Democrats tried going after the CIA again, determined to criminalize interrogation techniques: “If this Act becomes law (it may have already been killed in Congress at the time of this writing), it will surely cause confusion for interrogators who want to know where the line is, precisely, lest they be thrown in jail. This creates risk aversion among interrogators where none is warranted.”

Liz Cheney objected: “American intelligence officers do not deserve this kind of treatment from the government they honorably serve. Day in and day out, they protect our country and make difficult decisions–at times in matters of life and death. In return for their service the government rewards them with little pay and no acknowledgement of their heroic actions. Democrats in Congress now want to threaten them with criminal prosecutions and deprive them of valuable tactics that protect America.”

And Democrats pulled the bill.

Larry Sabato (h/t Jim Geraghty): “The Crystal Ball moves five Democratic seats from a “safe” rating onto our list of competitive races: KY-6 (Ben Chandler), MA-10 (Bill Delahunt), OH-13 (Betty Sutton), SC-5 (John Spratt), and VA-9 (Rick Boucher). In addition, two already competitive races for Democrats look even worse than before—IA-3 (Leonard Boswell) and IN-8 (OPEN, Brad Ellsworth)—and two Republican incumbents have improved their reelection prospects—AL-3 (Mike Rogers) and CA-44 (Ken Calvert).”

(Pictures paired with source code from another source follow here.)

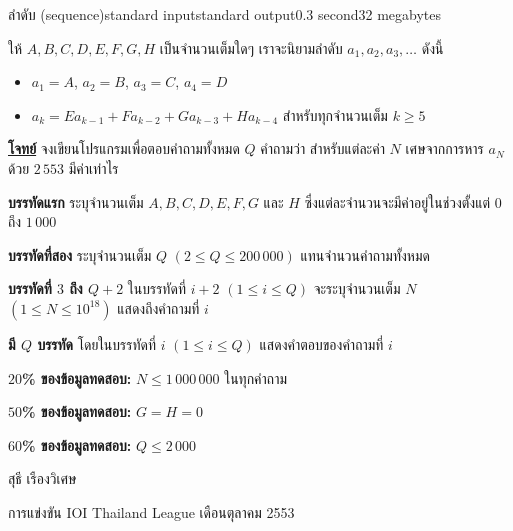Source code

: \documentclass[11pt,a4paper]{article}
\begin{document}
\begin{problem}{ลำดับ (sequence)}{standard input}{standard output}{0.3 second}{32 megabytes}

ให้ $A, B, C, D, E, F, G, H$ เป็นจำนวนเต็มใดๆ เราจะนิยามลำดับ $a_1, a_2, a_3, …$ ดังนี้

\begin{itemize}

\item $a_1 = A$, $a_2 = B$, $a_3 = C$, $a_4 = D$
\item $a_k = Ea_{k-1} + Fa_{k-2} + Ga_{k-3} + Ha_{k-4}$ สำหรับทุกจำนวนเต็ม $k \geq 5$
\end{itemize}

\bigskip
\underline{\textbf{โจทย์}}  จงเขียนโปรแกรมเพื่อตอบคำถามทั้งหมด $Q$ คำถามว่า สำหรับแต่ละค่า $N$ เศษจากการหาร $a_N$ ด้วย $2\,553$ มีค่าเท่าไร


\InputFile

\textbf{บรรทัดแรก} ระบุจำนวนเต็ม $A, B, C, D, E, F, G$ และ $H$ ซึ่งแต่ละจำนวนจะมีค่าอยู่ในช่วงตั้งแต่ $0$ ถึง $1\,000$

\textbf{บรรทัดที่สอง} ระบุจำนวนเต็ม $Q$ $(2 \leq Q \leq 200\,000)$ แทนจำนวนคำถามทั้งหมด

\textbf{บรรทัดที่ $3$ ถึง $Q+2$} ในบรรทัดที่ $i+2$ $(1 \leq i \leq Q)$ จะระบุจำนวนเต็ม $N$ $(1 \leq N \leq 10^{18})$ แสดงถึงคำถามที่ $i$


\OutputFile

\textbf{มี $Q$ บรรทัด} โดยในบรรทัดที่ $i$ $(1 \leq i \leq Q)$ แสดงคำตอบของคำถามที่ $i$

\Examples

\begin{example}
%
%
\end{example}

\Scoring

\textbf{$20$\% ของข้อมูลทดสอบ:} $N \leq 1\,000\,000$ ในทุกคำถาม

\textbf{$50$\% ของข้อมูลทดสอบ:} $G = H = 0$

\textbf{$60$\% ของข้อมูลทดสอบ:} $Q \leq 2\,000$

\Source

สุธี เรืองวิเศษ

การแข่งขัน IOI Thailand League เดือนตุลาคม 2553

\end{problem}
\end{document}
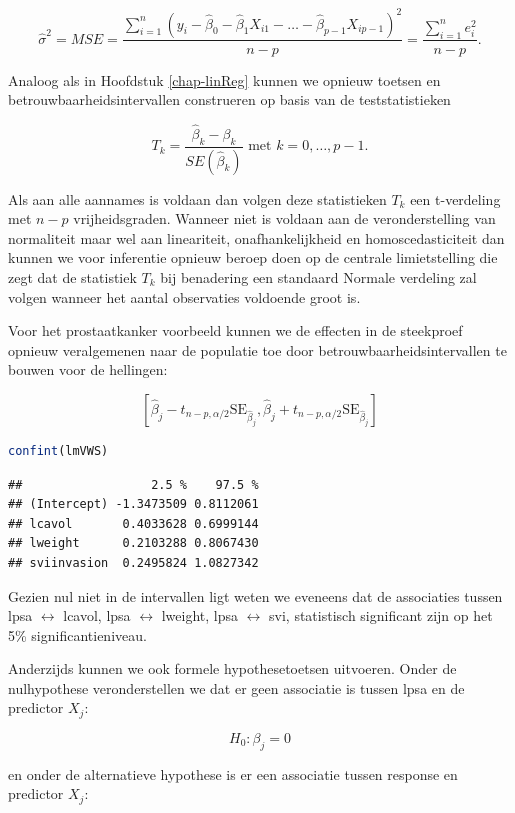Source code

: \documentclass[
  12pt,dutch,coursenotes]{book}
\begin{document}
\[\hat\sigma^2=MSE=\frac{\sum\limits_{i=1}^n \left(y_i-\hat\beta_0-\hat\beta_1 X_{i1}-\ldots-\hat\beta_{p-1} X_{ip-1}\right)^2}{n-p}=\frac{\sum\limits_{i=1}^n e^2_i}{n-p}.\]

Analoog als in Hoofdstuk \ref{chap-linReg} kunnen we opnieuw toetsen en betrouwbaarheidsintervallen construeren op basis van de teststatistieken

\[T_k=\frac{\hat{\beta}_k-\beta_k}{SE(\hat{\beta}_k)} \text{ met } k=0, \ldots, p-1.\]

Als aan alle aannames is voldaan dan volgen deze statistieken \(T_k\) een t-verdeling met \(n-p\) vrijheidsgraden.
Wanneer niet is voldaan aan de veronderstelling van normaliteit maar wel aan lineariteit, onafhankelijkheid en homoscedasticiteit dan kunnen we voor inferentie opnieuw beroep doen op de centrale limietstelling die zegt dat de statistiek \(T_k\) bij benadering een standaard Normale verdeling zal volgen wanneer het aantal observaties voldoende groot is.

Voor het prostaatkanker voorbeeld kunnen we de effecten in de steekproef opnieuw veralgemenen naar de populatie toe door betrouwbaarheidsintervallen te bouwen voor de hellingen:

\[
[\hat\beta_j - t_{n-p,\alpha/2} \text{SE}_{\hat\beta_j},\hat\beta_j + t_{n-p,\alpha/2} \text{SE}_{\hat\beta_j}]
\]

\begin{lstlisting}[language=R]
confint(lmVWS)
\end{lstlisting}

\begin{lstlisting}
##                  2.5 %    97.5 %
## (Intercept) -1.3473509 0.8112061
## lcavol       0.4033628 0.6999144
## lweight      0.2103288 0.8067430
## sviinvasion  0.2495824 1.0827342
\end{lstlisting}

Gezien nul niet in de intervallen ligt weten we eveneens dat de associaties tussen lpsa \(\leftrightarrow\) lcavol, lpsa \(\leftrightarrow\) lweight, lpsa \(\leftrightarrow\) svi, statistisch significant zijn op het 5\% significantieniveau.

Anderzijds kunnen we ook formele hypothesetoetsen uitvoeren. Onder de nulhypothese veronderstellen we dat er geen associatie is tussen lpsa en de predictor \(X_j\):

\[H_0: \beta_j=0\]

en onder de alternatieve hypothese is er een associatie tussen response en predictor \(X_j\):
\end{document}

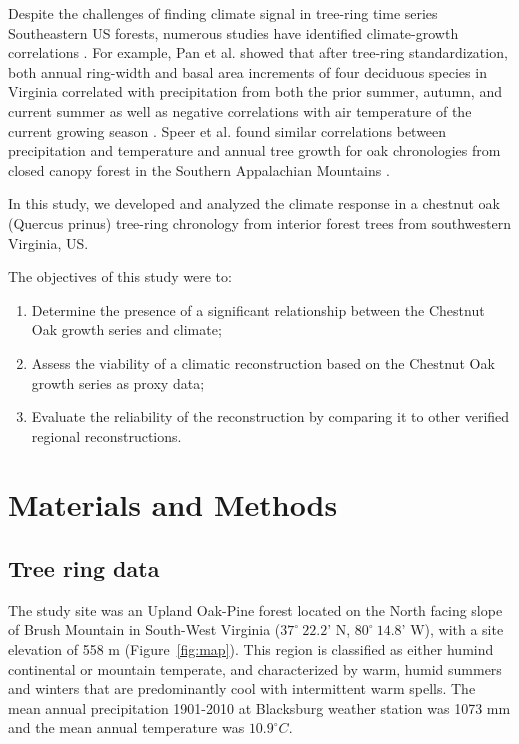 \documentclass[11pt]{article}
\begin{document}
Despite the challenges of finding climate signal in tree-ring time series Southeastern US forests, numerous studies have identified climate-growth correlations \cite{pan1997dendroclimatological, speer2009climate, rubino2000dendroclimatological}. For example, Pan et al. showed that after tree-ring standardization, both annual ring-width and basal area increments of four deciduous species in Virginia correlated with precipitation from both the prior summer, autumn, and current summer as well as negative correlations with air temperature of the current growing season \cite{pan1997dendroclimatological}. Speer et al. found similar correlations between precipitation and temperature and annual tree growth for oak chronologies from closed canopy forest in the Southern Appalachian Mountains \cite{speer2009climate}. 

In this study, we developed and analyzed the climate response in a chestnut oak (Quercus prinus) tree-ring chronology from interior forest trees from southwestern Virginia, US.


The objectives of this study were to:
\begin{enumerate}
  \item Determine the presence of a significant relationship between the Chestnut Oak growth series and climate;
  \item Assess the viability of a climatic reconstruction based on the Chestnut Oak growth series as proxy data;
  \item Evaluate the reliability of the reconstruction by comparing it to other verified regional reconstructions.  
\end{enumerate}

\section{Materials and Methods}
\label{sec:meth}

\subsection{Tree ring data}

The study site was an Upland Oak-Pine forest located on the North facing slope of Brush Mountain in South-West Virginia  ($37^{\circ} \ 22.2$' N, $80^{\circ}\ 14.8$' W), with a site elevation of 558 m (Figure~\ref{fig:map}). This region is classified as either humind continental or mountain temperate, and characterized by warm, humid summers and winters that are predominantly cool with intermittent warm spells. The mean annual precipitation 1901-2010 at Blacksburg weather station was 1073 mm and the mean annual temperature was $10.9^{\circ} C$. 
\end{document}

The Orthodox Union is upset with the Obama administration for criticizing the Heritage Plan, under which Israel will invest $100 million in rehabilitating historic and religious sites throughout Israel. Netanyahu included among the sites the Tomb of the Patriarchs in Hebron and Rachel’s Tomb in Bethlehem. Palestinians objected, and then the State Department chimed in and called the inclusion of such sites “provocative.” The OU responded: “It is not ‘provocative’ to invest in and rehabilitate holy/historic sites — that are open to both Jews and Muslims. Nothing PM Netanyahu has proposed precludes a peace agreement. It is provocative for the Palestinians to assert that there is no Jewish connection to these sites and for them to use this as yet another false basis for refusal to engage in peace negotiations.”

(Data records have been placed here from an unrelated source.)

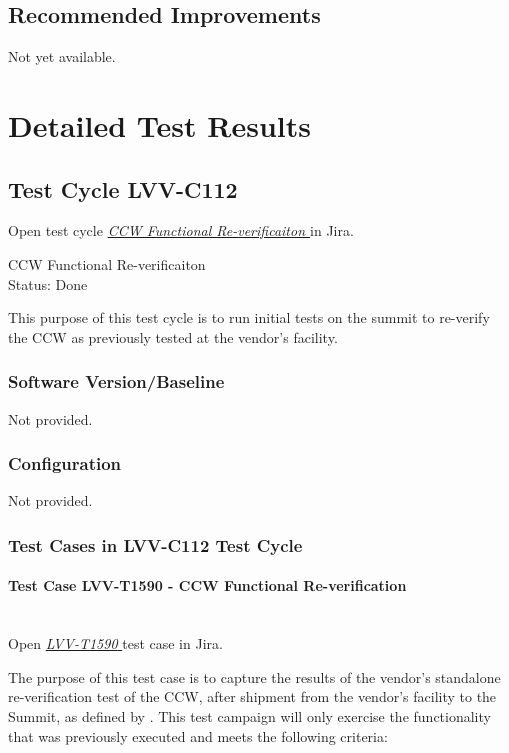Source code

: \documentclass[SE,lsstdraft,STR,toc]{lsstdoc}
\begin{document}
\subsection{Recommended Improvements}
\label{sect:recommendations}

Not yet available.

\newpage
\section{Detailed Test Results}
\label{sect:detailedtestresults}

\subsection{Test Cycle LVV-C112 }

Open test cycle {\it \href{https://jira.lsstcorp.org/secure/Tests.jspa#/testrun/LVV-C112}{ CCW Functional Re-verificaiton
}} in Jira.

 CCW Functional Re-verificaiton
\\
Status: Done

 This purpose of this test cycle is to run initial tests on the summit to
re-verify the CCW as previously tested at the vendor's facility.


\subsubsection{Software Version/Baseline}
Not provided.

\subsubsection{Configuration}
Not provided.

\subsubsection{Test Cases in LVV-C112 Test Cycle}

\paragraph{Test Case LVV-T1590 -  CCW Functional Re-verification
 }\mbox{}\\

Open  \href{https://jira.lsstcorp.org/secure/Tests.jspa#/testCase/LVV-T1590}{\textit{ LVV-T1590 } }
test case in Jira.

 The purpose of this test case is to capture the results of the vendor's
standalone re-verification test of the CCW, after shipment from the
vendor's facility to the Summit, as defined by . This test
campaign will only exercise the functionality that was previously
executed and meets the following criteria:
\end{document}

Peter Kirsanow of the U.S. Commission on Civil Rights: “In equating high-risk pools to racial segregation, Senator Harkin not only betrays his ignorance of history and his tone-deafness, but a disconcerting obliviousness to the contents of the Democrats’ own health-care plan. In fact, the U.S. Commission on Civil Rights has sent two letters to Congress and the president detailing the various discriminatory provisions in the Democrats’ health-care plan. It’s often said that the party who first invokes Hitler has lost the argument. In this case, the party who first invoked racial discrimination has lost perspective, if not his senses.”

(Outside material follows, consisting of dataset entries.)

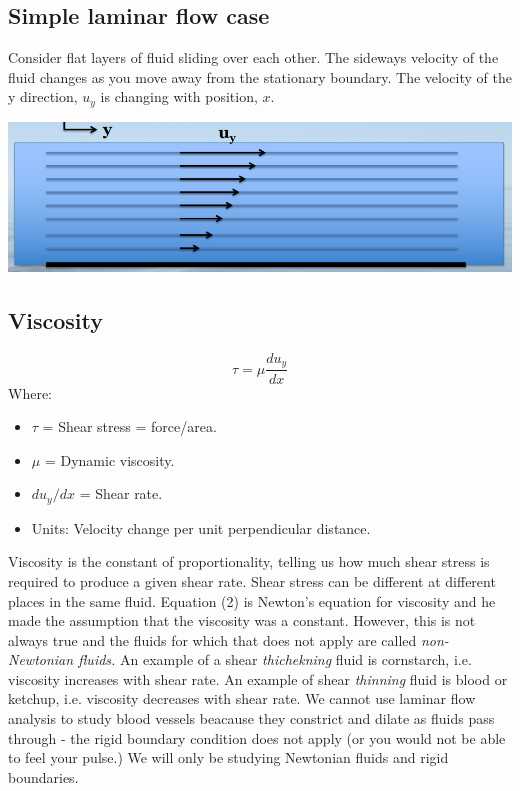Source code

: \documentclass[class=report, crop=false, 12pt,a4paper]{standalone}
\begin{document}
\subsection{Simple laminar flow case}
Consider flat layers of fluid sliding over each other. The sideways velocity of the fluid changes as you move away from the stationary boundary. The velocity of the y direction, \( u_y \) is changing with position, \( x\). 

\begin{center}
  \includegraphics[width = 1 \textwidth]{../img/LaminarFlowSimple}
\end{center}

\subsection{Viscosity}
\begin{equation}
  \tau = \mu \frac{du_y}{dx}
\end{equation}
Where:
\begin{multicols}{2}
  \begin{itemize}[noitemsep]
    \item \(\tau \) = Shear stress = force/area.
    \item \(\mu \) = Dynamic viscosity.
    \item \( du_y / dx \) = Shear rate.
    \item Units: Velocity change per unit perpendicular distance.
  \end{itemize}
\end{multicols}
Viscosity is the constant of proportionality, telling us how much shear stress is required to produce a given shear rate. Shear stress can be different at different places in the same fluid. Equation (2) is Newton's equation for viscosity and he made the assumption that the viscosity was a constant. However, this is not always true and the fluids for which that does not apply are called \emph{non-Newtonian fluids.} An example of a shear \emph{thichekning} fluid is cornstarch, i.e. viscosity increases with shear rate. An example of shear \emph{thinning} fluid is blood or ketchup, i.e. viscosity decreases with shear rate. We cannot use laminar flow analysis to study blood vessels beacause they constrict and dilate as fluids pass through - the rigid boundary condition does not apply (or you would not be able to feel your pulse.) We will only be studying Newtonian fluids and rigid boundaries.
\end{document}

Part of Obama’s problem: “At the very same hour as Obama is talking about his beloved healthcare plan, out come surprising new federal numbers showing that last week new J-O-B-L-E-S-S claims unexpectedly went up — as in more of them — to nearly a half-million, 22,000 more than the previous week. And nearly 8% higher than the expected 460,000 new claims.”

Politico on Tom Campbell’s Sami Al-Arian problem: “A bespectacled former college professor who has pleaded guilty to aiding the group Palestinian Islamic Jihad helped tip the balance in a 2004 Senate contest in Florida. Now, six years later, Sami Al-Arian could be on the verge of doing it again, this time in California. Republican Senate hopeful Tom Campbell, a former congressman, has come under sustained attack on conservative websites and from his rivals in recent days for taking a campaign donation from Al-Arian in 2000, for backing legislation Al-Arian was lobbying for at the time and for allegedly being a less-than-steadfast supporter of Israel.”

JTA is into it too, noting how inappropriate it is for Campbell to use a selective quote from a letter of the late and very great friend of Israel Tom Lantos: “Using Lantos’ letter to bolster Campbell’s case is really icky.”